Apologies for the zombie thread but we bought a US spec VW that was delivered to a US soldier in Germany (apparently US-spec cars must be exported before delivery but at the time they could just truck them to Poland and then reimport back to a dealer near a US base for soldiers to buy). But when he brought it back to the US, he had to cover the shipping, not included in the purchase. In his case it fit w/in his army freight allowance. I seem to recall title being a pain as well, it had German plates when he brought it back and no US title and there were extra layers of taxes to deal with (2 states, possibly federal). But you can buy US spec cars in Germany.


----------



## 87vr6 (Jan 17, 2002)

HW3 said:


> But you can buy US spec cars in Germany.


this sentence is what matters. You can buy an US spec car anywhere in the world (that you can find one) and import it with little problem.
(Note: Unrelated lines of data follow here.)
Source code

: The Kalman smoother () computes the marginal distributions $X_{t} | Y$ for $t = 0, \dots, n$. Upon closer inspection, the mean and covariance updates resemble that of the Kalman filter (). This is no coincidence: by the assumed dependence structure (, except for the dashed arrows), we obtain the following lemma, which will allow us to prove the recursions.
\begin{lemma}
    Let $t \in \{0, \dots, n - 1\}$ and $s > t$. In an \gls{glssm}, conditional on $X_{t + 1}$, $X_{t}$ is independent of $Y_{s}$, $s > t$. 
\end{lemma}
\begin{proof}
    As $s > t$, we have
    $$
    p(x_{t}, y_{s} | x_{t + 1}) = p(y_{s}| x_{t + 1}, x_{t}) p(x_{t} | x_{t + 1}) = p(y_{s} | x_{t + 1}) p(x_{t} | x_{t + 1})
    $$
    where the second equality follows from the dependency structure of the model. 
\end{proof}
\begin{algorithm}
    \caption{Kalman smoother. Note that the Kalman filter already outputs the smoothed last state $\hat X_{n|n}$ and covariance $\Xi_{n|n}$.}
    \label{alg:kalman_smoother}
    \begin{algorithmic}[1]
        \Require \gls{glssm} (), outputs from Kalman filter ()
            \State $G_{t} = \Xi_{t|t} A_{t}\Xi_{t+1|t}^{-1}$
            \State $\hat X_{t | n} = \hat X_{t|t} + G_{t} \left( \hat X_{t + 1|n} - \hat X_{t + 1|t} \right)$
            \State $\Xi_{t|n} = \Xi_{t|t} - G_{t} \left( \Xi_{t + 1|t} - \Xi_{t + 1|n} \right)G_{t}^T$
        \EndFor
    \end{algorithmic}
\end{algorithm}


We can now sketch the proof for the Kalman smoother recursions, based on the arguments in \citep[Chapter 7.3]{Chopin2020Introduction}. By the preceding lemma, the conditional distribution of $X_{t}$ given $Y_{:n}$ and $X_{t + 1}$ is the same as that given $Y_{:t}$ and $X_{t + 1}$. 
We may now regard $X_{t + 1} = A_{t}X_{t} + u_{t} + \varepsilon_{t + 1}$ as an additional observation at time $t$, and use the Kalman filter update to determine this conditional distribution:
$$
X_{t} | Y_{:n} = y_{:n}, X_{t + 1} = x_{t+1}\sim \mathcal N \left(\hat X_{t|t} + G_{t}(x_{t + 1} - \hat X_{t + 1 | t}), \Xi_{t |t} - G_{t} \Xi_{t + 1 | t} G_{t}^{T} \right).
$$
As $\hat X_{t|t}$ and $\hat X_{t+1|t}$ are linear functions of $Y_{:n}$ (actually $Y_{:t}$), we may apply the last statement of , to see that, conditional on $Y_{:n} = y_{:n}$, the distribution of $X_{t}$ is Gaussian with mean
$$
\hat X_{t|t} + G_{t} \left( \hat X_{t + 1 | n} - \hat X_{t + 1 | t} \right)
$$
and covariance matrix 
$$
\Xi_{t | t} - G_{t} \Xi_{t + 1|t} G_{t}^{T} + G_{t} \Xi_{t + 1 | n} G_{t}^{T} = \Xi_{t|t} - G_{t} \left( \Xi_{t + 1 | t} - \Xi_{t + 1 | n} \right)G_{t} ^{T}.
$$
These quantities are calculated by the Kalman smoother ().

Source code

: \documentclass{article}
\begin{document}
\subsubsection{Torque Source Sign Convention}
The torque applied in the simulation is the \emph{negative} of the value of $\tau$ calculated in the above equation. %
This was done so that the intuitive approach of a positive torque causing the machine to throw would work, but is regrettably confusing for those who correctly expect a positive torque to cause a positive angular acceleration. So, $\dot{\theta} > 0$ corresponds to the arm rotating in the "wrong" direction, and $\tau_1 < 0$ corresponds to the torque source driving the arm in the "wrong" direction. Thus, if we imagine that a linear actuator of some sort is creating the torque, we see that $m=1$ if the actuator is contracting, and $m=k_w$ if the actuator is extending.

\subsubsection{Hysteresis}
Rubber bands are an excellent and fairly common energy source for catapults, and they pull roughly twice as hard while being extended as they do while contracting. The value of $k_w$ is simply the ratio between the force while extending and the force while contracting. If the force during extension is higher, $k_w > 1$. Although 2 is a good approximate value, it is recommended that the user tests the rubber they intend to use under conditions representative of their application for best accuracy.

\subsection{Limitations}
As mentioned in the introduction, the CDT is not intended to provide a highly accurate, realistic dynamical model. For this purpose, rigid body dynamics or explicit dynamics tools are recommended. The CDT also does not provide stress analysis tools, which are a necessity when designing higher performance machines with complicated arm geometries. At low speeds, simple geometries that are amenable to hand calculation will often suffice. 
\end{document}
Because it's an US SPEC CAR. GET IT?


----------



## forumname (Aug 30, 2008)

Provided that the car exists in the US and is sold in the US then it should be possible. If you're looking to get say an S3 wagon or a 335xi manual wagon that isn't sold in the US, it will be nearly impossible to do it. It's a sad situation.


----------



## porscha356 (Feb 26, 2014)

Can you pick up a VW in Mexico made to US spec...........I bet you can.

Only problem is getting it to the border with you and the car still intact.


----------



## superferret420 (Jan 26, 2003)

so i guess this is out of the question? 

Volkswagen GOLF (MK5) R32 2008 (2008)


----------



## TKE Mario (Feb 20, 2006)

revival once again, question being vice-versa this time.
What do you have to go thru to bring a US spec GTI to Europe aside from freight costs, what legalities are involved?


----------



## GTINC (Jan 28, 2005)

TKE Mario said:


> revival once again, question being vice-versa this time.
> What do you have to go thru to bring a US spec GTI to Europe aside from freight costs, what legalities are involved?


A wise person would check the regulations for vehicle import to a particular country. Also depends if the importation is temporary or permanent.


----------



## Sixtysomething (Aug 7, 2003)

Way back in 1957, my dad bought a Euro-spec Type 1 Beetle used as a demo at a dealership in Kansas City with a Metric speedo and it still had semaphores instead of US-spec turn signal lights on the fenders. I'd love to have a Euro-spec Passat today, but after reading these posts, it sounds like I'd have to move there.....


----------



## Eric D (Feb 16, 1999)

You can buy any late model VW from Europe and bring it into the US. The stipulation is that it must leave 1 year later, it can not be extended.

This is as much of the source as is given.